--- GIVEN INFORMATION ---

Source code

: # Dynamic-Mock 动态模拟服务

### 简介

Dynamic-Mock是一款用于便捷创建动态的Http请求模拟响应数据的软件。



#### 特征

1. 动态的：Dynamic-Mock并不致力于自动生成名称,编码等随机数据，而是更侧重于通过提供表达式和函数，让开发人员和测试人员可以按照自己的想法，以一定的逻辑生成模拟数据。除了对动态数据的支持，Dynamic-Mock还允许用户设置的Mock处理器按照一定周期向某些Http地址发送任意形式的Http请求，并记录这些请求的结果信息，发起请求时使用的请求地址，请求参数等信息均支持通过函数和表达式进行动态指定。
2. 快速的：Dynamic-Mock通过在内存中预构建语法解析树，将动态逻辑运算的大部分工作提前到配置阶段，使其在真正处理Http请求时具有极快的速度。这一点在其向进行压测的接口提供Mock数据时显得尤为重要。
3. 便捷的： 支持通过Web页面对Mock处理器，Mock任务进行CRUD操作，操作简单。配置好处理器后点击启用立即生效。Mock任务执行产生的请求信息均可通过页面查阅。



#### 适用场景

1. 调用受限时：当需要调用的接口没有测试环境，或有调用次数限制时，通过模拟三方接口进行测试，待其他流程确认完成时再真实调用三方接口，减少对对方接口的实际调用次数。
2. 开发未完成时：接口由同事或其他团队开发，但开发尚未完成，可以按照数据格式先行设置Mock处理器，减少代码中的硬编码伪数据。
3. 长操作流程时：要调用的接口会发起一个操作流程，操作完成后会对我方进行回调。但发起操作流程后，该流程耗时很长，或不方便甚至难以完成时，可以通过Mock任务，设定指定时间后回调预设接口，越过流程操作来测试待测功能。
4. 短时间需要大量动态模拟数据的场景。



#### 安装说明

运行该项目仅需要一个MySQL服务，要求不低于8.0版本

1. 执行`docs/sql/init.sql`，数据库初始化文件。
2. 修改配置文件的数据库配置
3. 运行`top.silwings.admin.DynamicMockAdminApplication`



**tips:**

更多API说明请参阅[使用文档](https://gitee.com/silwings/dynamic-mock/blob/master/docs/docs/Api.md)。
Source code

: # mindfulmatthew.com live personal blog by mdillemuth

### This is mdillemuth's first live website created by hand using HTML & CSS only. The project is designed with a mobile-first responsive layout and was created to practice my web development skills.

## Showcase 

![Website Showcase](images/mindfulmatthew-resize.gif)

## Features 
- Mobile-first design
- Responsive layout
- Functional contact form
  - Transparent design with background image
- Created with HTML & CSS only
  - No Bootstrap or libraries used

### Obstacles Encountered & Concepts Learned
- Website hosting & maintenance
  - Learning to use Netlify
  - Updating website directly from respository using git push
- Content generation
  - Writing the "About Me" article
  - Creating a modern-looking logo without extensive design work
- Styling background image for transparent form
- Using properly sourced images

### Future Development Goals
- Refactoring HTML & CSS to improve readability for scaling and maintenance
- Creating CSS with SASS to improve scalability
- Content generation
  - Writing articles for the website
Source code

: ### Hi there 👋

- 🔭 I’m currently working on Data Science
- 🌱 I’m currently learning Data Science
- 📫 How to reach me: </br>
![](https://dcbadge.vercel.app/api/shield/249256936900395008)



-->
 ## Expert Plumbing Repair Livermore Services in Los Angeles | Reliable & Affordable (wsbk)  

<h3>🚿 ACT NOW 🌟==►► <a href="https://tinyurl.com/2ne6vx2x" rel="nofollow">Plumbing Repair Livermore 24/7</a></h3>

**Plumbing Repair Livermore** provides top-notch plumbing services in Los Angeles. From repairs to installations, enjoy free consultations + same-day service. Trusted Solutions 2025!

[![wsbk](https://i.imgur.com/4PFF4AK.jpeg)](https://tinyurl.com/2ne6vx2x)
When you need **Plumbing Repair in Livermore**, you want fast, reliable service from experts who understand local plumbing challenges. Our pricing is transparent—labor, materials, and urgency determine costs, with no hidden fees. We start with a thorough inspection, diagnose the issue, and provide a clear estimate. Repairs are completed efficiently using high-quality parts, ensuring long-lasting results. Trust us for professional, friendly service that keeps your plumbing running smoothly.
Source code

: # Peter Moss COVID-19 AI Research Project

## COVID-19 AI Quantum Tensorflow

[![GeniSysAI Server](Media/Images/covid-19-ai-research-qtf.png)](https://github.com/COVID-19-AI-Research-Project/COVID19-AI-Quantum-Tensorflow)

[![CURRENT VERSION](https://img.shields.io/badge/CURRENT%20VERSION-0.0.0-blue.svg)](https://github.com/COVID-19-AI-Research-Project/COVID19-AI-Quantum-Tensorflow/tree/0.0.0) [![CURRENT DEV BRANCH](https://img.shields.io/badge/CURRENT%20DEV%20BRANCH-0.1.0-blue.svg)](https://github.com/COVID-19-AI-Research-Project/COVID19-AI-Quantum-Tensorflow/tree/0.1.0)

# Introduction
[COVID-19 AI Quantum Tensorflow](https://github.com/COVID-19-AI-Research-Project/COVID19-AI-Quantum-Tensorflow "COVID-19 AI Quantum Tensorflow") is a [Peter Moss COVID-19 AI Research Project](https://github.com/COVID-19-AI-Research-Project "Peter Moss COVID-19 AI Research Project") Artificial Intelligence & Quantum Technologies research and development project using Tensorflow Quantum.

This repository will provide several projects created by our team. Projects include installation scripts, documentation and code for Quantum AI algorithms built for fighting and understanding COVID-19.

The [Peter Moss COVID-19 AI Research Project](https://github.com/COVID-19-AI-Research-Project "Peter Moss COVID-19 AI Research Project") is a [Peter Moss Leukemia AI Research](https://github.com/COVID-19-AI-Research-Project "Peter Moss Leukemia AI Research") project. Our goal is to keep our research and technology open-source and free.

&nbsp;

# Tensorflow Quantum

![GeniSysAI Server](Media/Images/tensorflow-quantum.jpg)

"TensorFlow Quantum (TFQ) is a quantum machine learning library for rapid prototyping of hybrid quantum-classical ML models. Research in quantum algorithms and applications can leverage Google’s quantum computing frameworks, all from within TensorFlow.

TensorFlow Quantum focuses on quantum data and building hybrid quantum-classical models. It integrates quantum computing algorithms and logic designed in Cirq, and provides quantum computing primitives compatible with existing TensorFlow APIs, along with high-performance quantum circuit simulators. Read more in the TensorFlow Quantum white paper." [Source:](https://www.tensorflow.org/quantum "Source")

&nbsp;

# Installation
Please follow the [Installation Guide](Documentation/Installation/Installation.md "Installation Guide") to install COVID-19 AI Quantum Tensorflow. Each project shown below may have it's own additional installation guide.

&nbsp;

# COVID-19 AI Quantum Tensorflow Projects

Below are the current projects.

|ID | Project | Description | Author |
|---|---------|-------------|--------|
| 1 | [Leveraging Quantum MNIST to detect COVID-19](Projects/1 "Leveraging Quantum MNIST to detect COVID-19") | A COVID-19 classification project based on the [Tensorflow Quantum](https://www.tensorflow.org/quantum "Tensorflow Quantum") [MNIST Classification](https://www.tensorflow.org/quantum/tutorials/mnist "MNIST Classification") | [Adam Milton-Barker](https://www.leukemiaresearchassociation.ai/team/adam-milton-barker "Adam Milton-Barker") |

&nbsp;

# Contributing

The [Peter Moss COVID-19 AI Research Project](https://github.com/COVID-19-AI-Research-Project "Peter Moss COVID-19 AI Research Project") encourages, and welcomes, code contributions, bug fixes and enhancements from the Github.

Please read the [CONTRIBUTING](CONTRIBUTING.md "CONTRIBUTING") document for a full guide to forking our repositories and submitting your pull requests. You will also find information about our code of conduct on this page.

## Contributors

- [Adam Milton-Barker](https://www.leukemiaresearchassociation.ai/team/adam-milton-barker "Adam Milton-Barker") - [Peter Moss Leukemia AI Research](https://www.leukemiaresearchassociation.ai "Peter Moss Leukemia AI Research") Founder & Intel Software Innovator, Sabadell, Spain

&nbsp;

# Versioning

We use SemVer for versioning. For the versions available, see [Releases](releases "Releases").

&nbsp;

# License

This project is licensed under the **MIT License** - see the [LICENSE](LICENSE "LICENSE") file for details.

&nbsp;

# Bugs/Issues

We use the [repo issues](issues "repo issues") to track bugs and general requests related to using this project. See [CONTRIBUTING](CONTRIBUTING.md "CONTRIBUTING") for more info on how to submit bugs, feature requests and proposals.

---

WHAT IS BEING ASKED: Would you quote everything above from the line containing "### Future Development Goals" down to the line containing "- 🔭 I’m currently working on Data Science"? Include both of those lines and nothing else.

OUTPUT FOR THIS EXERCISE:
### Future Development Goals
- Refactoring HTML & CSS to improve readability for scaling and maintenance
- Creating CSS with SASS to improve scalability
- Content generation
  - Writing articles for the website
Source code

: ### Hi there 👋

- 🔭 I’m currently working on Data Science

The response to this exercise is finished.